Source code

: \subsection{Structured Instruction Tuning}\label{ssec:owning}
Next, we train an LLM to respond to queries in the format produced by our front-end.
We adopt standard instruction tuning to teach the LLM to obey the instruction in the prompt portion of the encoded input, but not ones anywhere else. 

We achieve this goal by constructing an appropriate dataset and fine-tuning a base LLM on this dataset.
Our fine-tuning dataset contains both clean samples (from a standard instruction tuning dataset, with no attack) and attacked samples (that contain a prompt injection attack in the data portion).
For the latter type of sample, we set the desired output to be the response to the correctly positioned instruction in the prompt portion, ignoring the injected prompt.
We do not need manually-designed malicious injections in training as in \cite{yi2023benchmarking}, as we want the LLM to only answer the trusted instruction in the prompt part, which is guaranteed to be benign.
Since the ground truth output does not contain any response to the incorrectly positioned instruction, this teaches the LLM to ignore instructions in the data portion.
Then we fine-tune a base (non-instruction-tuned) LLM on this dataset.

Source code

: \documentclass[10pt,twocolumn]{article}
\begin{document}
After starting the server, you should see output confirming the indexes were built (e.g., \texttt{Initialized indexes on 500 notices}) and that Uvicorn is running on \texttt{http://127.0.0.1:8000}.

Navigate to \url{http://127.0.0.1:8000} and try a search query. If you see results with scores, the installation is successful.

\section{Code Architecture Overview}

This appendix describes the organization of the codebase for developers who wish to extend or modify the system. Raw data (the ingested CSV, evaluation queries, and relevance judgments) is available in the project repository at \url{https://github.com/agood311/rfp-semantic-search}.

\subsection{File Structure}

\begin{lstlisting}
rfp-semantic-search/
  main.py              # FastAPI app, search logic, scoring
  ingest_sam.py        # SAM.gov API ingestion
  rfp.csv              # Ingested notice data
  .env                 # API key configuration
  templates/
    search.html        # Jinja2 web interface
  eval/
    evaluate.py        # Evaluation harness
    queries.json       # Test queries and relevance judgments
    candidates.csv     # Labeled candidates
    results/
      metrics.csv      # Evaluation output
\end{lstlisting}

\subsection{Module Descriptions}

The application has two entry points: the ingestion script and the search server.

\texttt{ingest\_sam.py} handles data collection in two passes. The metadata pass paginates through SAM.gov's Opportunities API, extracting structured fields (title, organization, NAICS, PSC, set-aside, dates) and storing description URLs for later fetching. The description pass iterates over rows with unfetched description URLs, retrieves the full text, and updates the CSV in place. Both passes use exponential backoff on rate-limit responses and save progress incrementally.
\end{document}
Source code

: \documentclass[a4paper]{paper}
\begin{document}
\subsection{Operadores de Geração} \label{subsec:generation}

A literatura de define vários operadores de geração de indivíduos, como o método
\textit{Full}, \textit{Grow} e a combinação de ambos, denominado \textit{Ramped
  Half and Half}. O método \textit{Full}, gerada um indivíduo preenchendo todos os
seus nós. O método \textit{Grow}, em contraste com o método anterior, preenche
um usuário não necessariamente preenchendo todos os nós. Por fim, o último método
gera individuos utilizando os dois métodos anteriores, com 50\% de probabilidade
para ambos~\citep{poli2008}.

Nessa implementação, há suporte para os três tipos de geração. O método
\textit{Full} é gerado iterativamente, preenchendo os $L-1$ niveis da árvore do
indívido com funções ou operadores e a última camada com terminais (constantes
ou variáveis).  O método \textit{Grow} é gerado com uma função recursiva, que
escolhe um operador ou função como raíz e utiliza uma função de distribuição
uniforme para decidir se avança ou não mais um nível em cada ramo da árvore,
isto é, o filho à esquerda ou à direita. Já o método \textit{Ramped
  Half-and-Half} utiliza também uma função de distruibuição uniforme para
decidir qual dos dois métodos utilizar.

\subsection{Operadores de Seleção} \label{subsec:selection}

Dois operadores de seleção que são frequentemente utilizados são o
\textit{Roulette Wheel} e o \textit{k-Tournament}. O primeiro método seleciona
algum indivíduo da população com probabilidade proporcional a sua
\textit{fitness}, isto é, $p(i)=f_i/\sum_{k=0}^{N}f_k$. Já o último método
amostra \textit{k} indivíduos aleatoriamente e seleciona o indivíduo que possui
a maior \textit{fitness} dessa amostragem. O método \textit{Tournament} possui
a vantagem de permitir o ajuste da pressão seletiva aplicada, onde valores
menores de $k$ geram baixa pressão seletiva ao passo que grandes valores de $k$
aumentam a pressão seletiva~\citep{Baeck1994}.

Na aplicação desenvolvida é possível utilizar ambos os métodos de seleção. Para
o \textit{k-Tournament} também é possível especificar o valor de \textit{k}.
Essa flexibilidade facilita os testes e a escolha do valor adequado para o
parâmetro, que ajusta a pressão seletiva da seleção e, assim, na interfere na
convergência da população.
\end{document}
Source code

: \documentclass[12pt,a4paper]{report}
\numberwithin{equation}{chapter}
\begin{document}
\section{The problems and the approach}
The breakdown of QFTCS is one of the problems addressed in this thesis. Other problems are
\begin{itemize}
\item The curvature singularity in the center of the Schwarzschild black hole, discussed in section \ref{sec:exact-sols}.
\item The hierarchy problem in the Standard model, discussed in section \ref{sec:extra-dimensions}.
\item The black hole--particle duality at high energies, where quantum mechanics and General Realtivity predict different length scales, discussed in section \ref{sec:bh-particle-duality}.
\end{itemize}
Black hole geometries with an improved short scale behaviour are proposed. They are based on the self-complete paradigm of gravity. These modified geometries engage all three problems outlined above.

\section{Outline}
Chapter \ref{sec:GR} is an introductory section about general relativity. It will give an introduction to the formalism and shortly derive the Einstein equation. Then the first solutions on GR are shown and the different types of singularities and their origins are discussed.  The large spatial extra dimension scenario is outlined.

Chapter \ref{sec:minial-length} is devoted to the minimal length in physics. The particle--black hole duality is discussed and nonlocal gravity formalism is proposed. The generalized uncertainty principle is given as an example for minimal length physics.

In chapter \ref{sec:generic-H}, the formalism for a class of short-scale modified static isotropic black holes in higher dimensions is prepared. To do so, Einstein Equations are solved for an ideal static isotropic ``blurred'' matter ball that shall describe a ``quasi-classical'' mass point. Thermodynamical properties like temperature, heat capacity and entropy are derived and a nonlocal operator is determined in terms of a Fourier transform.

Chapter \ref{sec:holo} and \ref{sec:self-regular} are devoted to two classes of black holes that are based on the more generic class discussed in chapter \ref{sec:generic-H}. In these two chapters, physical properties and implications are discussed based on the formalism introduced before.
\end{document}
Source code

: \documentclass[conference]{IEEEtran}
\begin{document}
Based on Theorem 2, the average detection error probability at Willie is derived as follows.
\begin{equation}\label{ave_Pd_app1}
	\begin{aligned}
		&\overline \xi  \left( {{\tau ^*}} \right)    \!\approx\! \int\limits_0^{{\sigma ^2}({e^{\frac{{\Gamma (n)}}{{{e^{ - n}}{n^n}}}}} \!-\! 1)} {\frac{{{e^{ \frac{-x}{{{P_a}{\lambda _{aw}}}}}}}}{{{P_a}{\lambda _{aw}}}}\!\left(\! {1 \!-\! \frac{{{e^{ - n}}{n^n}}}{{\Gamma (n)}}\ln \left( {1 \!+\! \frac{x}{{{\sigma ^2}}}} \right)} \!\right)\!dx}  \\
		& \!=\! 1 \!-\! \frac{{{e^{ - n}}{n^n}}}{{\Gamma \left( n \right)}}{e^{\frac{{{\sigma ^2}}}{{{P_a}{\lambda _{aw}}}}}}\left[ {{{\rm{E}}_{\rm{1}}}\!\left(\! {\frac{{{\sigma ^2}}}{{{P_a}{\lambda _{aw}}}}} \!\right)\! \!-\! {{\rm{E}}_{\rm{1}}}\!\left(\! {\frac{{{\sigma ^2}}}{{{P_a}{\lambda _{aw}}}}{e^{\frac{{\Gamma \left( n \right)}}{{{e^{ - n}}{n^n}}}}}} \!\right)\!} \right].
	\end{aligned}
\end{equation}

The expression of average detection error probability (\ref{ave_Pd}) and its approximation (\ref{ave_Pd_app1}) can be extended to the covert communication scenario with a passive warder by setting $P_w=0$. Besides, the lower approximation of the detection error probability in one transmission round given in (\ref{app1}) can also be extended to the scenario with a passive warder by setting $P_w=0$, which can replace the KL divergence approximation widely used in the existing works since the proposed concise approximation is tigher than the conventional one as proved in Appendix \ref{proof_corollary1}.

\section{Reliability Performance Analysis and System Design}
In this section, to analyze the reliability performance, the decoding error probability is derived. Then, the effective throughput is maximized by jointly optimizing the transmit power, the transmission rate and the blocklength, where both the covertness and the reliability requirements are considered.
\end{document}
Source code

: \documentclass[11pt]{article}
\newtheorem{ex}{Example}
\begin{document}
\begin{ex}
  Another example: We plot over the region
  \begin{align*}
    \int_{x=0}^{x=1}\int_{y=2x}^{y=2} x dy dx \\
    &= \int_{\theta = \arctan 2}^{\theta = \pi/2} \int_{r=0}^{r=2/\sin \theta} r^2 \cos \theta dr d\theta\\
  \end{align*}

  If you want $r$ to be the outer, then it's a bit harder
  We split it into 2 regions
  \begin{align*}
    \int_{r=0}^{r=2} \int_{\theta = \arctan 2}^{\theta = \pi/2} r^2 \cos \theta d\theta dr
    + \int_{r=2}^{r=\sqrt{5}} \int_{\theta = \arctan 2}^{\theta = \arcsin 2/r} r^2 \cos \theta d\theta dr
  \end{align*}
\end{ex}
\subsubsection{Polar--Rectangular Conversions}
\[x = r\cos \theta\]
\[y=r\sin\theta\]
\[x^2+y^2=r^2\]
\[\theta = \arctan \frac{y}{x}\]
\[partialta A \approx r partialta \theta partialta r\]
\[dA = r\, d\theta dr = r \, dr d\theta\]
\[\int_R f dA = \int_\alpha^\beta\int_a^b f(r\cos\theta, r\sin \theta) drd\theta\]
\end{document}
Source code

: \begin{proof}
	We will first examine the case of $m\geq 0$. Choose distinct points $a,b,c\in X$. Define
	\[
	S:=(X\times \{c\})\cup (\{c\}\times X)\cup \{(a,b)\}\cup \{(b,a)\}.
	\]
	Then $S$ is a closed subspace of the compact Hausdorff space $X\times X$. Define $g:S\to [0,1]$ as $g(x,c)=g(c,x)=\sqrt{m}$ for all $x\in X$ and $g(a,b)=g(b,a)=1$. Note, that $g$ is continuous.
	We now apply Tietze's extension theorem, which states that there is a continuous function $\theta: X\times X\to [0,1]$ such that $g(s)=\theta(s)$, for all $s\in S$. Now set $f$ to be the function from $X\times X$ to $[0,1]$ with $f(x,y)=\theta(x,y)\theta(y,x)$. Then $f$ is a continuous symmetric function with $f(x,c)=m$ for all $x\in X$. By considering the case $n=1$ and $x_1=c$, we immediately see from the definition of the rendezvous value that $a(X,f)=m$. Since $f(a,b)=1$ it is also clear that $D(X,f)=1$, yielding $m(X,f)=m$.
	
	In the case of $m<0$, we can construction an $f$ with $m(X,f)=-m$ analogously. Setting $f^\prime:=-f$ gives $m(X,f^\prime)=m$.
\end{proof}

#### What you will do
Return exactly the lines above from the line that has "seus nós. O" through the line that has "gera individuos utilizando", inclusive, and nothing else.

#### Finished task
seus nós. O método \textit{Grow}, em contraste com o método anterior, preenche
um usuário não necessariamente preenchendo todos os nós. Por fim, o último método
gera individuos utilizando os dois métodos anteriores, com 50\% de probabilidade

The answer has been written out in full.